### Task objective
State only the count of lines in the listing below that hold "todas".

### Records shown

▬▬▬▬▬▬▬▬▬▬

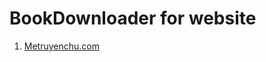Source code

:# BookDownloader for website

1. [Metruyenchu.com](https://longcuxit.github.io/book-downloader/build/static/exts/metruyenchuw.com.user.js)

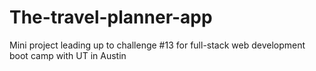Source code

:# The-travel-planner-app
Mini project leading up to challenge #13 for full-stack web development boot camp with UT in Austin
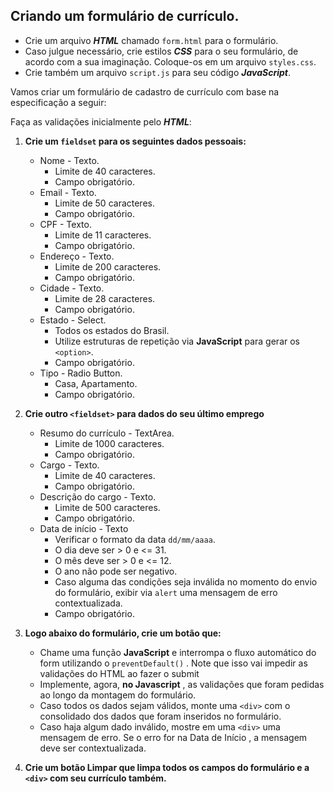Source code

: ## Criando um formulário de currículo.
- Crie um arquivo **_HTML_** chamado `form.html` para o formulário.
- Caso julgue necessário, crie estilos **_CSS_** para o seu formulário, de acordo com a sua imaginação. Coloque-os em um arquivo `styles.css`.
- Crie também um arquivo `script.js` para seu código **_JavaScript_**.

Vamos criar um formulário de cadastro de currículo com base na especificação a seguir:

Faça as validações inicialmente pelo **_HTML_**:

1. **Crie um `fieldset` para os seguintes dados pessoais:**
    - Nome - Texto.
      - Limite de 40 caracteres.
      - Campo obrigatório.
    - Email - Texto.
      - Limite de 50 caracteres.
      - Campo obrigatório.
    - CPF - Texto.
      - Limite de 11 caracteres.
      - Campo obrigatório.
    - Endereço - Texto.
      - Limite de 200 caracteres.
      - Campo obrigatório.
    - Cidade - Texto.
      - Limite de 28 caracteres.
      - Campo obrigatório.
    - Estado - Select.
      - Todos os estados do Brasil.
      - Utilize estruturas de repetição via **JavaScript** para gerar os `<option>`.
      - Campo obrigatório.
    - Tipo - Radio Button.
      - Casa, Apartamento.
      - Campo obrigatório.

2. **Crie outro `<fieldset>` para dados do seu último emprego**
    - Resumo do currículo - TextArea.
      - Limite de 1000 caracteres.
      - Campo obrigatório.
    - Cargo - Texto.
      - Limite de 40 caracteres.
      - Campo obrigatório.
    - Descrição do cargo - Texto.
      - Limite de 500 caracteres.
      - Campo obrigatório.
    - Data de início - Texto
      - Verificar o formato da data `dd/mm/aaaa`.
      - O dia deve ser > 0 e <= 31.
      - O mês deve ser > 0 e <= 12.
      - O ano não pode ser negativo.
      - Caso alguma das condições seja inválida no momento do envio do formulário, exibir via `alert` uma mensagem de erro contextualizada.
      - Campo obrigatório.

3. **Logo abaixo do formulário, crie um botão que:**
    - Chame uma função **JavaScript** e interrompa o fluxo automático do form utilizando o `preventDefault()` . Note que isso vai impedir as validações do HTML ao fazer o submit
    - Implemente, agora, **no Javascript** , as validações que foram pedidas ao longo da montagem do formulário.
    - Caso todos os dados sejam válidos, monte uma `<div>` com o consolidado dos dados que foram inseridos no formulário.
    - Caso haja algum dado inválido, mostre em uma `<div>` uma mensagem de erro. Se o erro for na Data de Início , a mensagem deve ser contextualizada.

4. **Crie um botão Limpar que limpa todos os campos do formulário e a `<div>` com seu currículo também.**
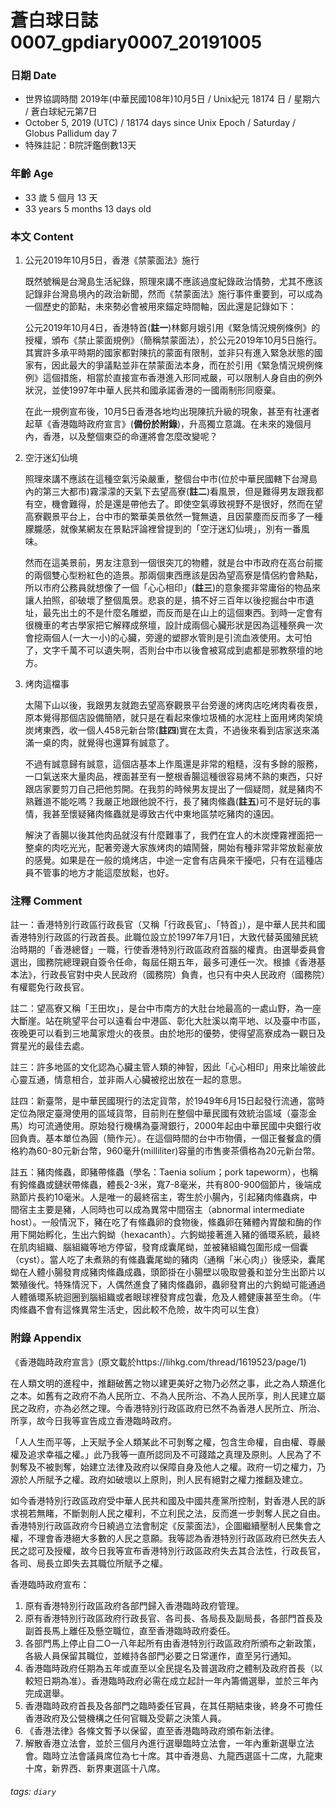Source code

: 蒼白球日誌0007_gpdiary0007_20191005
===

### 日期 Date
* 世界協調時間 2019年(中華民國108年)10月5日 / Unix紀元 18174 日 / 星期六 / 蒼白球紀元第7日
* October 5, 2019 (UTC) / 18174 days since Unix Epoch / Saturday / Globus Pallidum day 7
* 特殊註記：B院評鑑倒數13天

### 年齡 Age 
* 33 歲 5 個月 13 天
* 33 years 5 months 13 days old

### 本文 Content 

1. 公元2019年10月5日，香港《禁蒙面法》施行

    既然號稱是台灣島生活紀錄，照理來講不應該過度紀錄政治情勢，尤其不應該記錄非台灣島境內的政治新聞，然而《禁蒙面法》施行事件重要到，可以成為一個歷史的節點，未來勢必會被用來錨定時間軸，因此還是記錄如下：
    
    公元2019年10月4日，香港特首(**註一**)林鄭月娥引用《緊急情況規例條例》的授權，頒布《禁止蒙面規例》（簡稱禁蒙面法），於公元2019年10月5日施行。其實許多承平時期的國家都對陳抗的蒙面有限制，並非只有進入緊急狀態的國家有，因此最大的爭議點並非在禁蒙面法本身，而在於引用《緊急情況規例條例》這個措施，相當於直接宣布香港進入形同戒嚴，可以限制人身自由的例外狀況，並使1997年中華人民共和國承諾香港的一國兩制形同廢棄。
    
    在此一規例宣布後，10月5日香港各地均出現陳抗升級的現象，甚至有社運者起草《香港臨時政府宣言》(**備份於附錄**)，升高獨立意識。在未來的幾個月內，香港，以及整個東亞的命運將會怎麼改變呢？
    
2. 空汙迷幻仙境

    照理來講不應該在這種空氣污染嚴重，整個台中市(位於中華民國轄下台灣島內的第三大都市)霧濛濛的天氣下去望高寮(**註二**)看風景，但是難得男友跟我都有空，機會難得，於是還是帶他去了。即使空氣導致視野不是很好，然而在望高寮觀景平台上，台中市的繁華美景依然一覽無遺，且因蒙塵而反而多了一種朦朧感，就像某網友在景點評論裡曾提到的「空汙迷幻仙境」，別有一番風味。
    
    然而在這美景前，男友注意到一個很突兀的物體，就是台中市政府在高台前擺的兩個雙心型粉紅色的造景。那兩個東西應該是因為望高寮是情侶約會熱點，所以市府公務員就想像了一個「心心相印」(**註三**)的意象擺非常庸俗的物品來讓人拍照，卻破壞了整個風景。悲哀的是，搞不好三百年以後挖掘台中市遺址，最先出土的不是什麼名雕塑，而反而是在山上的這個東西。到時一定會有很機車的考古學家把它解釋成祭壇，設計成兩個心臟形狀是因為這種祭典一次會挖兩個人(一大一小)的心臟，旁邊的塑膠水管則是引流血液使用。太可怕了，文字千萬不可以遺失啊，否則台中市以後會被寫成到處都是邪教祭壇的地方。
    
3. 烤肉這檔事

    太陽下山以後，我跟男友就跑去望高寮觀景平台旁邊的烤肉店吃烤肉看夜景，原本覺得那個店設備簡陋，就只是在看起來像垃圾桶的水泥柱上面用烤肉架燒炭烤東西，收一個人458元新台幣(**註四**)實在太貴，不過後來看到店家送來滿滿一桌的肉，就覺得也還算有誠意了。
    
    不過有誠意歸有誠意，這個店基本上作風還是非常的粗糙，沒有多餘的服務，一口氣送來大量肉品，裡面甚至有一整根香腸這種很容易烤不熟的東西，只好跟店家要剪刀自己把他剪開。在我剪的時候男友提出了一個疑問，就是豬肉不熟難道不能吃嗎？我嚴正地跟他說不行，長了豬肉絛蟲(**註五**)可不是好玩的事情，我甚至懷疑豬肉絛蟲就是導致古代中東地區禁吃豬肉的遠因。
    
    解決了香腸以後其他肉品就沒有什麼難事了，我們在宜人的木炭煙霧裡面把一整桌的肉吃光光，配著旁邊大家族烤肉的嬉鬧聲，開始有種非常非常放鬆豪放的感覺。如果是在一般的燒烤店，中途一定會有店員來干擾吧，只有在這種店員不管事的地方才能這麼放鬆，也好。
    
### 注釋 Comment
註一：香港特別行政區行政長官（又稱「行政長官」、「特首」），是中華人民共和國香港特別行政區的行政首長。此職位設立於1997年7月1日，大致代替英國殖民統治時期的「香港總督」一職，行使香港特別行政區政府首腦的權責。由選舉委員會選出，國務院總理親自簽令任命，每屆任期五年，最多可連任一次。根據《香港基本法》，行政長官對中央人民政府（國務院）負責，也只有中央人民政府（國務院）有權罷免行政長官。

註二：望高寮又稱「王田坎」，是台中市南方的大肚台地最高的一處山野，為一座大斷崖。站在眺望平台可以遠看台中港區、彰化大肚溪以南平地、以及臺中市區，夜晚更可以看到三地萬家燈火的夜景。由於地形的優勢，使得望高寮成為一觀日及賞星光的最佳去處。

註三：許多地區的文化認為心臟主管人類的神智，因此「心心相印」用來比喻彼此心靈互通，情意相合，並非兩人心臟被挖出放在一起的意思。

註四：新臺幣，是中華民國現行的法定貨幣，於1949年6月15日起發行流通，當時定位為限定臺灣使用的區域貨幣，目前則在整個中華民國有效統治區域（臺澎金馬）均可流通使用。原始發行機構為臺灣銀行，2000年起由中華民國中央銀行收回負責。基本單位為圓（簡作元）。在這個時間的台中市物價，一個正餐餐盒的價格約為60-80元新台幣，960毫升(milliliter)容量的市售麥茶價格為20元新台幣。

註五：豬肉絛蟲，即豬帶絛蟲（學名：Taenia solium；pork tapeworm），也稱有鉤絛蟲或鏈狀帶絛蟲，體長2-3米，寬7-8毫米，共有800-900個節片，後端成熟節片長約10毫米。人是唯一的最終宿主，寄生於小腸內，引起豬肉絛蟲病，中間宿主主要是豬，人同時也可以成為異常中間宿主（abnormal intermediate host）。一般情況下，豬在吃了有絛蟲卵的食物後，絛蟲卵在豬體內胃酸和酶的作用下開始孵化，生出六鉤蚴（hexacanth）。六鉤蚴接著進入豬的循環系統，最終在肌肉組織、腦組織等地方停留，發育成囊尾蚴，並被豬組織包圍形成一個囊（cyst）。當人吃了未煮熟的有絛蟲囊尾蚴的豬肉（通稱「米心肉」）後感染，囊尾蚴在人體小腸發育成豬肉絛蟲成蟲，頭節掛在小腸壁以吸取營養和並分生出節片以繁殖後代。特殊情況下，人偶然進食了豬肉絛蟲卵，蟲卵發育出的六鉤蚴可能通過人體循環系統迴圈到腦組織或者眼球裡發育成包囊，危及人體健康甚至生命。（牛肉絛蟲不會有這條異常生活史，因此較不危險，故牛肉可以生食）

### 附錄 Appendix 
《香港臨時政府宣言》(原文載於https://lihkg.com/thread/1619523/page/1)

在人類文明的進程中，推翻破舊之物以建更美好之物乃必然之事，此之為人類進化之本。如舊有之政府不為人民所立、不為人民所治、不為人民所享，則人民建立屬民之政府，亦為必然之理。今香港特別行政區政府已然不為香港人民所立、所治、所享，故今日我等宣告成立香港臨時政府。

「人人生而平等，上天賦予全人類某此不可剝奪之權，包含生命權，自由權、尊嚴權及追求幸福之權。」此乃我等一直所認同及不可踐踏之真理及原則。人民為了不剝奪及不被剝奪，始建立法律及政府以保障自身及他人之權。政府一切之權力，乃源於人所賦予之權。政府如破壞以上原則，則人民有絕對之權力推翻及建立。

如今香港特別行政區政府受中華人民共和國及中國共產黨所控制，對香港人民的訴求視若無睹，不斷剝削人民之權利，不立利民之法，反而進一步剝奪人民之自由。香港特別行政區政府今日繞過立法會制定《反蒙面法》，企圖繼續壓制人民集會之權，不理會香港絕大多數的人民之意願。我等認為香港特別行政區政府已然失去人民之認可及授權，故今日我等宣布香港特別行政區政府失去其合法性，行政長官，各司、局長立即失去其職位所賦予之權。

香港臨時政府宣布：
1. 原有香港特別行政區政府各部門歸入香港臨時政府管理。
2. 原有香港特別行政區政府行政長官、各司長、各局長及副局長，各部門首長及副首長馬上離任及懸空職位，直至香港臨時政府委任。
3. 各部門馬上停止自二O一八年起所有由香港特別行政區政府所頒布之新政策，各級人員保留其職位，並維持各部門必要之日常運作，直至另行通知。
4. 香港臨時政府任期為五年或直至以全民提名及普選政府之體制及政府首長（以較短日期為准）。香港臨時政府必需在成立起計一年內籌備選舉，並於三年內完成選舉。
5. 香港臨時政府首長及各部門之臨時委任官員，在其任期結束後，終身不可擔任香港政府及公營機構之任何官職及受薪之決策人員。
6. 《香港法律》各條文暫予以保留，直至香港臨時政府頒布新法律。
7. 解散香港立法會，並於三個月內進行選舉臨時立法會，一年內重新選舉立法會。臨時立法會議員席位為七十席。其中香港島、九龍西選區十二席，九龍東十席，新界西、新界東選區十八席。

###### tags: `diary`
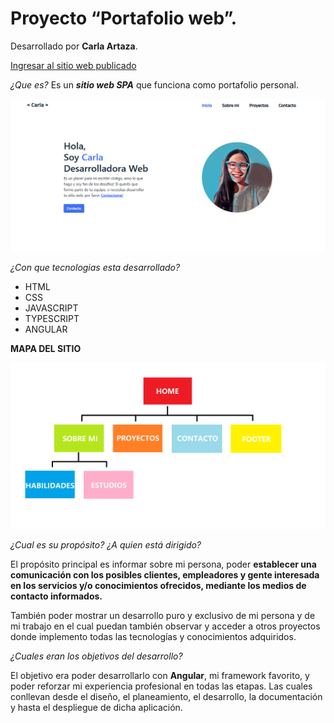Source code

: # Proyecto “Portafolio web”.

Desarrollado por **Carla Artaza**. 

[Ingresar al sitio web publicado ](https://cartaza-dev.github.io/portfolio/)

*¿Que es?* Es un ***sitio web SPA*** que funciona como portafolio personal.

  ![Imagen del sitio](https://github.com/cartaza-dev/portfolio/blob/main/src/assets/imagen_portafolio.png)


*¿Con que tecnologias esta desarrollado?*

- HTML
- CSS
- JAVASCRIPT
- TYPESCRIPT
- ANGULAR

**MAPA DEL SITIO**

 ![Imagen del sitio](https://github.com/cartaza-dev/portfolio/blob/main/src/assets/mapa_del_sitio.png)

 
*¿Cual es su propósito? ¿A quien está dirigido?*

El propósito principal es informar sobre mi persona, poder **establecer una comunicación con los posibles clientes, empleadores y gente interesada en los servicios y/o conocimientos ofrecidos, mediante los medios de contacto informados.**

También poder mostrar un desarrollo puro y exclusivo de mi persona y de mi trabajo en el cual puedan también observar y acceder a otros proyectos donde implemento todas las tecnologías y conocimientos adquiridos.


*¿Cuales eran los objetivos del desarrollo?*

El objetivo era poder desarrollarlo con **Angular**, mi framework favorito, y poder reforzar mi experiencia profesional en todas las etapas. Las cuales conllevan desde el diseño, el planeamiento, el desarrollo, la documentación y hasta el despliegue de dicha aplicación.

▬▬▬▬▬▬▬▬▬▬

### Problem solution
2